I nodded vaguely, as though anticipating a delightful introduction to a nautical friend.

"You don't seem astonished," she said reproachfully.

"Why should I be?" I asked.

"Please turn your eyes toward the water. Suppose a Thermosaurus should look out of the waves!"

"Well," said I, "in that case the pleasure would be mutual."

She frowned, and bit her upper lip.

"Do you know what a Thermosaurus is?" she asked.

"If I am to guess," said I, "I guess it's a jellyfish."

"It's that big, ugly, horrible creature that I showed you in the shed!" cried Daisy impatiently.

"Eh!" I stammered.

"Not papier-mach? either," she continued excitedly; "it's a real one."

This was pleasant news. I glanced instinctively at my rifle and then at the ocean.

"Well," said I at last, "it strikes me that you and I resemble a pair of Andromedas waiting to be swallowed. This rifle won't stop a beast, a live beast, like that Nibelungen dragon of yours."

"Yes, it will," she said; "it's not an ordinary rifle."

Then, for the first time, I noticed, just below the magazine, a cylindrical attachment that was strange to me.

"Now, if you will watch the sea very carefully, and will promise not to look at me," said Daisy, "I will try to explain."

She did not wait for me to promise, but went on eagerly, a sparkle of excitement in her blue eyes:

"You know, of all the fossil remains of the great bat-like and lizard-like creatures that inhabited the earth ages and ages ago, the bones of the gigantic saurians are the most interesting. I think they used to splash about the water and fly over the land during the Carboniferous period; anyway, it doesn't matter. Of course, you have seen pictures of reconstructed creatures such as the Ichthyosaurus, the Plesiosaurus, the Anthracosaurus, and the Thermosaurus?"

I nodded, trying to keep my eyes from hers.

"And you know that the remains of the Thermosaurus were first discovered and reconstructed by papa?"

"Yes," said I. There was no use in saying no.

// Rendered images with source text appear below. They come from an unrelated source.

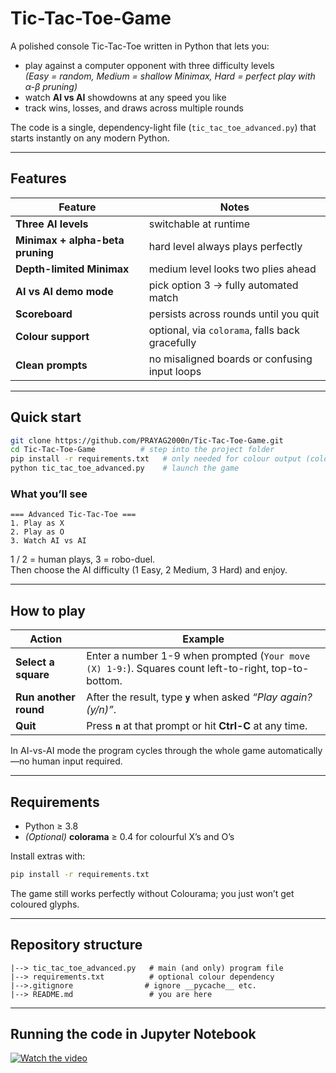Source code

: # Tic-Tac-Toe-Game
A polished console Tic-Tac-Toe written in Python that lets you:

* play against a computer opponent with three difficulty levels  
  *(Easy = random, Medium = shallow Minimax, Hard = perfect play with α-β pruning)*  
* watch **AI vs AI** showdowns at any speed you like  
* track wins, losses, and draws across multiple rounds

The code is a single, dependency-light file (`tic_tac_toe_advanced.py`) that starts instantly on any modern Python.

---

## Features

| Feature | Notes |
|---------|-------|
| **Three AI levels** | switchable at runtime |
| **Minimax + alpha-beta pruning** | hard level always plays perfectly |
| **Depth-limited Minimax** | medium level looks two plies ahead |
| **AI vs AI demo mode** | pick option 3 -> fully automated match |
| **Scoreboard** | persists across rounds until you quit |
| **Colour support** | optional, via `colorama`, falls back gracefully |
| **Clean prompts** | no misaligned boards or confusing input loops |

---

## Quick start

```bash
git clone https://github.com/PRAYAG2000n/Tic-Tac-Toe-Game.git
cd Tic-Tac-Toe-Game          # step into the project folder
pip install -r requirements.txt   # only needed for colour output (colorama)
python tic_tac_toe_advanced.py    # launch the game
```

### What you’ll see

```
=== Advanced Tic-Tac-Toe ===
1. Play as X
2. Play as O
3. Watch AI vs AI
```

1 / 2 = human plays, 3 = robo-duel.  
Then choose the AI difficulty (1 Easy, 2 Medium, 3 Hard) and enjoy.

---

## How to play

| Action | Example |
|--------|---------|
| **Select a square** | Enter a number 1-9 when prompted (`Your move (X) 1-9:`). Squares count left-to-right, top-to-bottom. |
| **Run another round** | After the result, type **`y`** when asked *“Play again? (y/n)”*. |
| **Quit** | Press **`n`** at that prompt or hit **Ctrl-C** at any time. |

In AI-vs-AI mode the program cycles through the whole game automatically—no human input required.

---

## Requirements

* Python ≥ 3.8  
* *(Optional)* **colorama** ≥ 0.4 for colourful X’s and O’s  

Install extras with:

```bash
pip install -r requirements.txt
```

The game still works perfectly without Colourama; you just won’t get coloured glyphs.

---

## Repository structure

```
|--> tic_tac_toe_advanced.py   # main (and only) program file
|--> requirements.txt          # optional colour dependency
|-->.gitignore                # ignore __pycache__ etc.
|--> README.md                 # you are here
```

---
## Running the code in Jupyter Notebook
[![Watch the video](https://i3.ytimg.com/vi/6yaeinD-S-s/maxresdefault.jpg)](https://www.youtube.com/watch?v=6yaeinD-S-s)


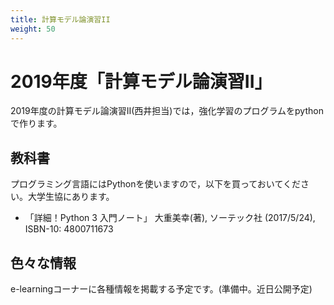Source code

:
 ```yaml
---
title: 計算モデル論演習II
weight: 50
---
```


# 2019年度「計算モデル論演習II」

2019年度の計算モデル論演習II(西井担当)では，強化学習のプログラムをpythonで作ります。

<!--
- 計算モデル論IIは川村先生と西井が担当します。
- [スケジュール表](http://ds26.cc.yamaguchi-u.ac.jp/~progkawa/gakunai/CompModel/)
-->

## 教科書

プログラミング言語にはPythonを使いますので，以下を買っておいてください。大学生協にあります。

- 「詳細！Python 3 入門ノート」	大重美幸(著), ソーテック社 (2017/5/24), ISBN-10: 4800711673


<!--
## 実習の準備

10/1(月)の実習には以下を準備してください。
- ノートパソコン
	- 忘れたヒトは学務係で借りましょう
- **情報コンセントにパソコンを接続するケーブル**
	+ 無線LANよりも高速に，より確実に接続できます。
- [google colaboratory](https://colab.research.google.com/)にログインできるように，**google のアカウント**を作っておく。
	+ すでにアカウントのあるヒトは，上記サイトにログインできるか確認しておく

-->
## 色々な情報

e-learningコーナーに各種情報を掲載する予定です。(準備中。近日公開予定)

<!--

-  [e-learningコーナー「2018計算モデル論演習II」](https://mdcs4s.cc.yamaguchi-u.ac.jp/moodle/course/view.php?id=15898&noprocess)
- 上記ページに入るときに登録キーの入力を求められることがあります。講義で説明します。
- 毎週の演習時には必ずログインして出席登録してください。
- **宿題**の〆切もよく確認して忘れずにしましょう。
-->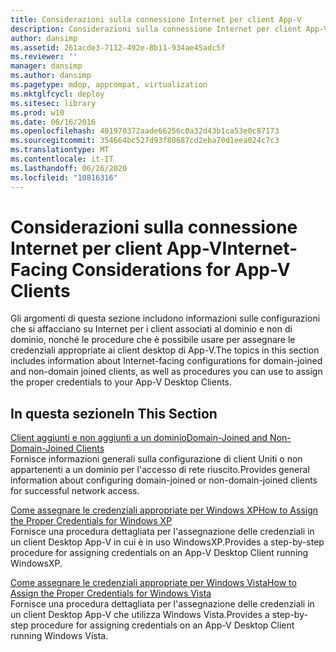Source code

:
```yaml
---
title: Considerazioni sulla connessione Internet per client App-V
description: Considerazioni sulla connessione Internet per client App-V
author: dansimp
ms.assetid: 261acde3-7112-492e-8b11-934ae45adc5f
ms.reviewer: ''
manager: dansimp
ms.author: dansimp
ms.pagetype: mdop, appcompat, virtualization
ms.mktglfcycl: deploy
ms.sitesec: library
ms.prod: w10
ms.date: 06/16/2016
ms.openlocfilehash: 401970372aade66256c0a32d43b1ca53e0c87173
ms.sourcegitcommit: 354664bc527d93f80687cd2eba70d1eea024c7c3
ms.translationtype: MT
ms.contentlocale: it-IT
ms.lasthandoff: 06/26/2020
ms.locfileid: "10816316"
---
```

# <span data-ttu-id="fc0e8-103">Considerazioni sulla connessione Internet per client App-V</span><span class="sxs-lookup"><span data-stu-id="fc0e8-103">Internet-Facing Considerations for App-V Clients</span></span>


<span data-ttu-id="fc0e8-104">Gli argomenti di questa sezione includono informazioni sulle configurazioni che si affacciano su Internet per i client associati al dominio e non di dominio, nonché le procedure che è possibile usare per assegnare le credenziali appropriate ai client desktop di App-V.</span><span class="sxs-lookup"><span data-stu-id="fc0e8-104">The topics in this section includes information about Internet-facing configurations for domain-joined and non-domain joined clients, as well as procedures you can use to assign the proper credentials to your App-V Desktop Clients.</span></span>

## <span data-ttu-id="fc0e8-105">In questa sezione</span><span class="sxs-lookup"><span data-stu-id="fc0e8-105">In This Section</span></span>


<a href="" id="domain-joined-and-non-domain-joined-clients"></a>[<span data-ttu-id="fc0e8-106">Client aggiunti e non aggiunti a un dominio</span><span class="sxs-lookup"><span data-stu-id="fc0e8-106">Domain-Joined and Non-Domain-Joined Clients</span></span>](domain-joined-and-non-domain-joined-clients.md)  
<span data-ttu-id="fc0e8-107">Fornisce informazioni generali sulla configurazione di client Uniti o non appartenenti a un dominio per l'accesso di rete riuscito.</span><span class="sxs-lookup"><span data-stu-id="fc0e8-107">Provides general information about configuring domain-joined or non-domain-joined clients for successful network access.</span></span>

<a href="" id="how-to-assign--the-proper-credentials-for-windows-xp"></a>[<span data-ttu-id="fc0e8-108">Come assegnare le credenziali appropriate per Windows XP</span><span class="sxs-lookup"><span data-stu-id="fc0e8-108">How to Assign the Proper Credentials for Windows XP</span></span>](how-to-assign--the-proper-credentials-for-windows-xp.md)  
<span data-ttu-id="fc0e8-109">Fornisce una procedura dettagliata per l'assegnazione delle credenziali in un client Desktop App-V in cui è in uso WindowsXP.</span><span class="sxs-lookup"><span data-stu-id="fc0e8-109">Provides a step-by-step procedure for assigning credentials on an App-V Desktop Client running WindowsXP.</span></span>

<a href="" id="how-to-assign--the-proper-credentials-for-windows-vista"></a>[<span data-ttu-id="fc0e8-110">Come assegnare le credenziali appropriate per Windows Vista</span><span class="sxs-lookup"><span data-stu-id="fc0e8-110">How to Assign the Proper Credentials for Windows Vista</span></span>](how-to-assign--the-proper-credentials-for-windows-vista.md)  
<span data-ttu-id="fc0e8-111">Fornisce una procedura dettagliata per l'assegnazione delle credenziali in un client Desktop App-V che utilizza Windows Vista.</span><span class="sxs-lookup"><span data-stu-id="fc0e8-111">Provides a step-by-step procedure for assigning credentials on an App-V Desktop Client running Windows Vista.</span></span>

 

 





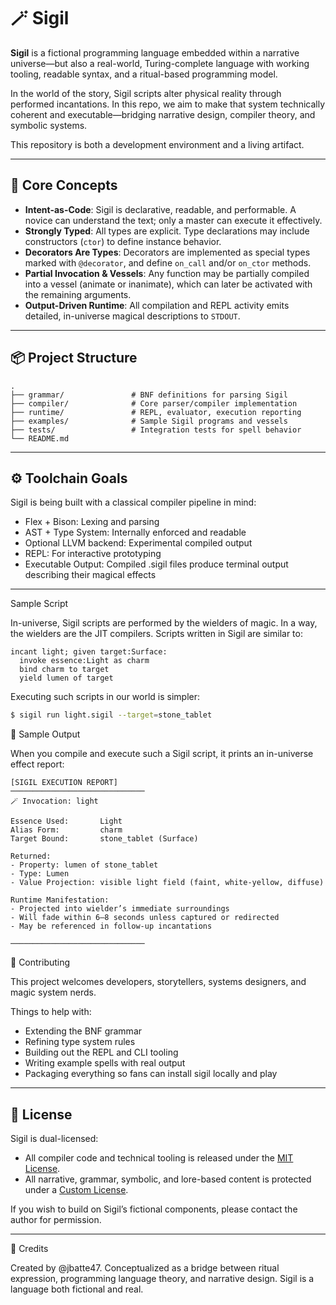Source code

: # 🪄 Sigil

**Sigil** is a fictional programming language embedded within a narrative universe—but also a real-world, Turing-complete language with working tooling, readable syntax, and a ritual-based programming model.

In the world of the story, Sigil scripts alter physical reality through performed incantations. In this repo, we aim to make that system technically coherent and executable—bridging narrative design, compiler theory, and symbolic systems.

This repository is both a development environment and a living artifact.

---

## 🧠 Core Concepts

- **Intent-as-Code**: Sigil is declarative, readable, and performable. A novice can understand the text; only a master can execute it effectively.
- **Strongly Typed**: All types are explicit. Type declarations may include constructors (`ctor`) to define instance behavior.
- **Decorators Are Types**: Decorators are implemented as special types marked with `@decorator`, and define `on_call` and/or `on_ctor` methods.
- **Partial Invocation & Vessels**: Any function may be partially compiled into a vessel (animate or inanimate), which can later be activated with the remaining arguments.
- **Output-Driven Runtime**: All compilation and REPL activity emits detailed, in-universe magical descriptions to `STDOUT`.

---

## 📦 Project Structure

```plaintext
.
├── grammar/               # BNF definitions for parsing Sigil
├── compiler/              # Core parser/compiler implementation
├── runtime/               # REPL, evaluator, execution reporting
├── examples/              # Sample Sigil programs and vessels
├── tests/                 # Integration tests for spell behavior
└── README.md
```

---

## ⚙️ Toolchain Goals

Sigil is being built with a classical compiler pipeline in mind:
- Flex + Bison: Lexing and parsing
- AST + Type System: Internally enforced and readable
- Optional LLVM backend: Experimental compiled output
- REPL: For interactive prototyping
- Executable Output: Compiled .sigil files produce terminal output describing their magical effects

---

Sample Script

In-universe, Sigil scripts are performed by the wielders of magic. In a way, the wielders are the JIT compilers. Scripts written in Sigil are similar to:

```sigil
incant light; given target:Surface:
  invoke essence:Light as charm
  bind charm to target
  yield lumen of target
```

Executing such scripts in our world is simpler:

```bash
$ sigil run light.sigil --target=stone_tablet
```

🧪 Sample Output

When you compile and execute such a Sigil script, it prints an in-universe effect report:

```text
[SIGIL EXECUTION REPORT]
──────────────────────────────
🪄 Invocation: light

Essence Used:       Light
Alias Form:         charm
Target Bound:       stone_tablet (Surface)

Returned:
- Property: lumen of stone_tablet
- Type: Lumen
- Value Projection: visible light field (faint, white-yellow, diffuse)

Runtime Manifestation:
- Projected into wielder’s immediate surroundings
- Will fade within 6–8 seconds unless captured or redirected
- May be referenced in follow-up incantations

──────────────────────────────
```

🧬 Contributing

This project welcomes developers, storytellers, systems designers, and magic system nerds.

Things to help with:
- Extending the BNF grammar
- Refining type system rules
- Building out the REPL and CLI tooling
- Writing example spells with real output
- Packaging everything so fans can install sigil locally and play

---

## 📜 License

Sigil is dual-licensed:

- All compiler code and technical tooling is released under the [MIT License](LICENSES/MIT.txt).
- All narrative, grammar, symbolic, and lore-based content is protected under a [Custom License](LICENSES/SIGIL-CUSTOM.txt).

If you wish to build on Sigil’s fictional components, please contact the author for permission.

---

🌌 Credits

Created by @jbatte47. Conceptualized as a bridge between ritual expression, programming language theory, and narrative design. Sigil is a language both fictional and real.
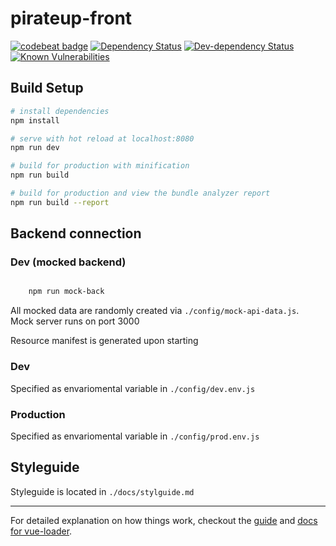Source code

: # pirateup-front

[![codebeat badge](https://codebeat.co/badges/2572ce8d-8317-49c8-8461-cdc904ddb322)](https://codebeat.co/projects/github-com-pirateup-front-master)
[![Dependency Status](https://gemnasium.com/badges/github.com/pirateup/front.svg)](https://gemnasium.com/github.com/pirateup/front)
[![Dev-dependency Status](https://david-dm.org/pirateup/front/dev-status.svg)](https://david-dm.org/pirateup/front?type=dev)
[![Known Vulnerabilities](https://snyk.io/test/github/pirateup/front/badge.svg)](https://snyk.io/test/github/pirateup/front)

## Build Setup

``` bash
# install dependencies
npm install

# serve with hot reload at localhost:8080
npm run dev

# build for production with minification
npm run build

# build for production and view the bundle analyzer report
npm run build --report
```

## Backend connection

### Dev (mocked backend)

```sh

    npm run mock-back
```

All mocked data are randomly created via ```./config/mock-api-data.js```.     
Mock server runs on port 3000   

Resource manifest is generated upon starting

### Dev

Specified as envariomental variable in ```./config/dev.env.js```

### Production

Specified as envariomental variable in ```./config/prod.env.js```

## Styleguide

Styleguide is located in ```./docs/stylguide.md```

---
For detailed explanation on how things work, checkout the [guide](http://vuejs-templates.github.io/webpack/) and [docs for vue-loader](http://vuejs.github.io/vue-loader).
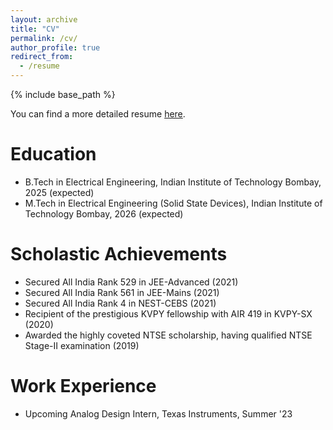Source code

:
 ```yaml
---
layout: archive
title: "CV"
permalink: /cv/
author_profile: true
redirect_from:
  - /resume
---
```


{% include base_path %}

You can find a more detailed resume [here](https://DebasishPanda529.github.io/pdfs/resume.pdf).

Education
======
* B.Tech in Electrical Engineering, Indian Institute of Technology Bombay, 2025 (expected)
* M.Tech in Electrical Engineering (Solid State Devices), Indian Institute of Technology Bombay, 2026 (expected)

Scholastic Achievements
======
* Secured All India Rank 529 in JEE-Advanced  (2021)
* Secured All India Rank 561 in JEE-Mains  (2021)
* Secured All India Rank 4 in NEST-CEBS  (2021)
* Recipient of the prestigious KVPY fellowship with AIR 419 in KVPY-SX   (2020)
* Awarded the highly coveted NTSE scholarship, having qualified NTSE Stage-II examination   (2019)

Work Experience
======
* Upcoming Analog Design Intern, Texas Instruments, Summer '23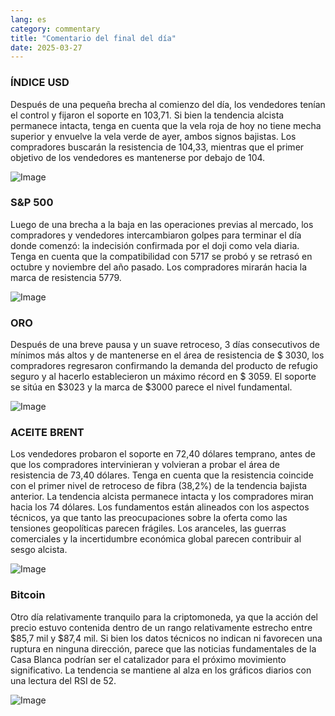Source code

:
 ```yaml
---
lang: es
category: commentary
title: "Comentario del final del día"
date: 2025-03-27
---
```


### ÍNDICE USD

Después de una pequeña brecha al comienzo del día, los vendedores tenían el control y fijaron el soporte en 103,71. Si bien la tendencia alcista permanece intacta, tenga en cuenta que la vela roja de hoy no tiene mecha superior y envuelve la vela verde de ayer, ambos signos bajistas. Los compradores buscarán la resistencia de 104,33, mientras que el primer objetivo de los vendedores es mantenerse por debajo de 104.

![Image](https://markleighedu.github.io/img/Mar-2025/27-Mar-2025/usdindex.jpg)

### S&P 500

Luego de una brecha a la baja en las operaciones previas al mercado, los compradores y vendedores intercambiaron golpes para terminar el día donde comenzó: la indecisión confirmada por el doji como vela diaria. Tenga en cuenta que la compatibilidad con 5717 se probó y se retrasó en octubre y noviembre del año pasado. Los compradores mirarán hacia la marca de resistencia 5779. 

![Image](https://markleighedu.github.io/img/Mar-2025/27-Mar-2025/sp500.jpg)

### ORO

Después de una breve pausa y un suave retroceso, 3 días consecutivos de mínimos más altos y de mantenerse en el área de resistencia de $ 3030, los compradores regresaron confirmando la demanda del producto de refugio seguro y al hacerlo establecieron un máximo récord en $ 3059. El soporte se sitúa en $3023 y la marca de $3000 parece el nivel fundamental.

![Image](https://markleighedu.github.io/img/Mar-2025/27-Mar-2025/gold.jpg)

### ACEITE BRENT

Los vendedores probaron el soporte en 72,40 dólares temprano, antes de que los compradores intervinieran y volvieran a probar el área de resistencia de 73,40 dólares. Tenga en cuenta que la resistencia coincide con el primer nivel de retroceso de fibra (38,2%) de la tendencia bajista anterior. La tendencia alcista permanece intacta y los compradores miran hacia los 74 dólares. Los fundamentos están alineados con los aspectos técnicos, ya que tanto las preocupaciones sobre la oferta como las tensiones geopolíticas parecen frágiles. Los aranceles, las guerras comerciales y la incertidumbre económica global parecen contribuir al sesgo alcista.

![Image](https://markleighedu.github.io/img/Mar-2025/27-Mar-2025/brentoil.jpg)

### Bitcoin

Otro día relativamente tranquilo para la criptomoneda, ya que la acción del precio estuvo contenida dentro de un rango relativamente estrecho entre $85,7 mil y $87,4 mil. Si bien los datos técnicos no indican ni favorecen una ruptura en ninguna dirección, parece que las noticias fundamentales de la Casa Blanca podrían ser el catalizador para el próximo movimiento significativo. La tendencia se mantiene al alza en los gráficos diarios con una lectura del RSI de 52.

![Image](https://markleighedu.github.io/img/Mar-2025/27-Mar-2025/bitcoin.jpg)

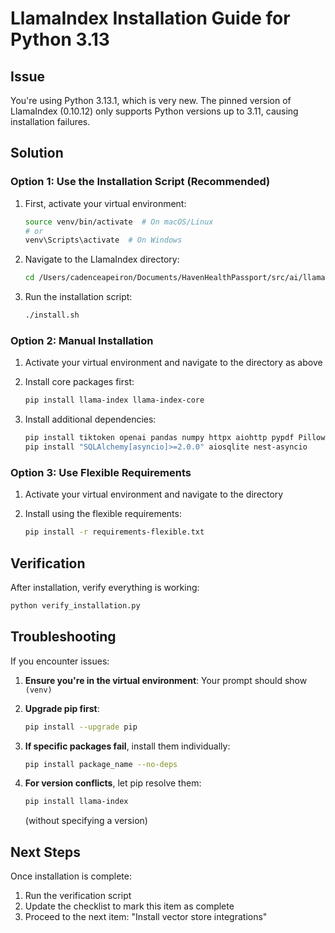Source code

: # LlamaIndex Installation Guide for Python 3.13

## Issue
You're using Python 3.13.1, which is very new. The pinned version of LlamaIndex (0.10.12) only supports Python versions up to 3.11, causing installation failures.

## Solution

### Option 1: Use the Installation Script (Recommended)

1. First, activate your virtual environment:
   ```bash
   source venv/bin/activate  # On macOS/Linux
   # or
   venv\Scripts\activate  # On Windows
   ```

2. Navigate to the LlamaIndex directory:
   ```bash
   cd /Users/cadenceapeiron/Documents/HavenHealthPassport/src/ai/llamaindex
   ```

3. Run the installation script:
   ```bash
   ./install.sh
   ```

### Option 2: Manual Installation

1. Activate your virtual environment and navigate to the directory as above

2. Install core packages first:
   ```bash
   pip install llama-index llama-index-core
   ```

3. Install additional dependencies:
   ```bash
   pip install tiktoken openai pandas numpy httpx aiohttp pypdf Pillow
   pip install "SQLAlchemy[asyncio]>=2.0.0" aiosqlite nest-asyncio
   ```

### Option 3: Use Flexible Requirements

1. Activate your virtual environment and navigate to the directory

2. Install using the flexible requirements:
   ```bash
   pip install -r requirements-flexible.txt
   ```

## Verification

After installation, verify everything is working:

```bash
python verify_installation.py
```

## Troubleshooting

If you encounter issues:

1. **Ensure you're in the virtual environment**: Your prompt should show `(venv)`

2. **Upgrade pip first**:
   ```bash
   pip install --upgrade pip
   ```

3. **If specific packages fail**, install them individually:
   ```bash
   pip install package_name --no-deps
   ```

4. **For version conflicts**, let pip resolve them:
   ```bash
   pip install llama-index
   ```
   (without specifying a version)

## Next Steps

Once installation is complete:
1. Run the verification script
2. Update the checklist to mark this item as complete
3. Proceed to the next item: "Install vector store integrations"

"I am glad you do. Now, papa has proved that this creature lived entirely in the Gulf Stream, emerging for occasional flights across an ocean or two. Can you imagine how he proved it?"

"No," said I, resolutely pointing my nose at the ocean.

"He proved it by a minute examination of the microscopical shells found among the ribs of the Thermosaurus. These shells contained little creatures that live only in the warm waters of the Gulf Stream. They were the food of the Thermosaurus."

"It was rather slender rations for a thing like that, wasn't it? Did he ever swallow bigger food – er – men?"

"Oh, yes. Tons of fossil bones from prehistoric men are also found in the interior of the Thermosaurus."

"Then," said I, "you, at least, had better go back to Captain McPeek's – "

"Please turn around; don't be so foolish. I didn't say there was a live Thermosaurus in the water, did I?"